Farrell came around the edge of his desk and approached her, stopping only when he was a foot away. Carter’s heart started thumping. He was taller than her by at least a head and that was saying something, considering she was five-nine. As those arresting pale eyes of his traced her face and neck, she had to stop herself from stepping backward.

Across a desk, he was insulting and intimidating. Up close, she found him totally compelling.

Not exactly an improvement, Carter thought, running her tongue over her lips.

That was a mistake. Like a predator, he watched the movement, eyes sharpening on her mouth. The way he was looking at her made her body swell with something she was determined to think of as anxiety. Even if it felt more like hunger.

“What do you really want?” he asked.

“I don’t understand.” The words were garbled, like she was talking around marbles.

“Everyone has a hidden agenda. What else are you after?”

Carter knew he was speaking but the words were lost on her.

She decided she also had marbles in her brain.

“Look, Mr. Farrell, I don’t know where you’re going with this. I just want to dig.”

Abruptly, he broke the eye contact with her lips and returned to his desk and his papers. His voice was offhand when he addressed her again.

“I think you should put your learner’s permit to good use and drive yourself back to wherever you came from. You aren’t going to get what you want here, either in the dirt or from me. However much I wish I could be…accommodating.”

“What are you talking about?”

“I like women, not schoolgirls.”

Carter’s mouth dropped open.

“Are you suggesting…” She couldn’t even finish the sentence.

“Shut the door on the way out,” he commanded before drawling, “Please.”

“You insufferable, egocentric—”

“There you go with the compliments, making me blush.”

“I hope you rot in hell.”

“See you there,” he said cheerfully.

On the way out, Carter slammed the door as hard as she could.

Wincing, Nick lurched forward in his chair as the clap of wood reverberated through the room like a gunshot. His head was still tender from a migraine he’d had the day before and he massaged his temples, waiting for the sting to wear off.

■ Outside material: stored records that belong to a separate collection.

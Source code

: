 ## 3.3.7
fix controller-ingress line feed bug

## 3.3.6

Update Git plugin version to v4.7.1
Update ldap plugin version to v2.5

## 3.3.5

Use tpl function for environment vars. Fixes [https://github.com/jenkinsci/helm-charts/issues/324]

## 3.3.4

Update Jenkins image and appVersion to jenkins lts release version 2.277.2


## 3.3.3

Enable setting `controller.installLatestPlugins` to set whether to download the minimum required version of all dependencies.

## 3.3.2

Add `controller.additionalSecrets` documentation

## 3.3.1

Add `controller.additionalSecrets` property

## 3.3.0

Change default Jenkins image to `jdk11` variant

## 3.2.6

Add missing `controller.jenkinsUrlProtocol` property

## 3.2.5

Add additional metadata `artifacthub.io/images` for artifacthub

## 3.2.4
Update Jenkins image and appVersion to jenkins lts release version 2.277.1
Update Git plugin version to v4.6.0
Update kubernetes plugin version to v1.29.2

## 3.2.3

That was one hell of a beautiful woman, he thought. The kind of beautiful that makes men do stupid things. Like believe in love and other fallacies.

He arched his neck and thought it was a good thing she’d left. Reeling in his impulses had been getting more difficult every time that kitten pink tongue of hers had come out for a lick of those sweet lips. Moves like that had been performed for him countless times before but, because they were calculated, he’d never been tantalized. The trouble with that archaeologist was he got the sense she didn’t know how enticing she was.

But that couldn’t be possible, he told himself.

One thing Nick knew about beautiful women was they were always willing to leverage their assets. Not that he faulted them for it. He’d made a fortune doing the same thing, only his bait was dollar bills, not the promise of sexual thrills, and his acquisitions were companies, not marriage licenses. In the romantic marketplace, no one had acquired him, of course, though it hadn’t been for lack of trying. Futile as it always was for the other party, he enjoyed the bartering.

And that woman in the cutoffs could have been a real contender. If it hadn’t been for the way she was affecting him, negotiations over how much she’d be willing to give of herself to get at Farrell Mountain would have been fun. Aside from her beauty, she had a keen intelligence and a heavy dose of wit. In all of Nick’s life, his adopted son was the only one who dared to spar with him. Everyone else either wanted something or owed him money, neither of which were breeding grounds for resistance, even of the playful variety.

And that archaeologist had been captivating when she was angry, he thought. A flush on those high cheekbones, her breath coming in drumbeats, her mouth open, agape at his rudeness.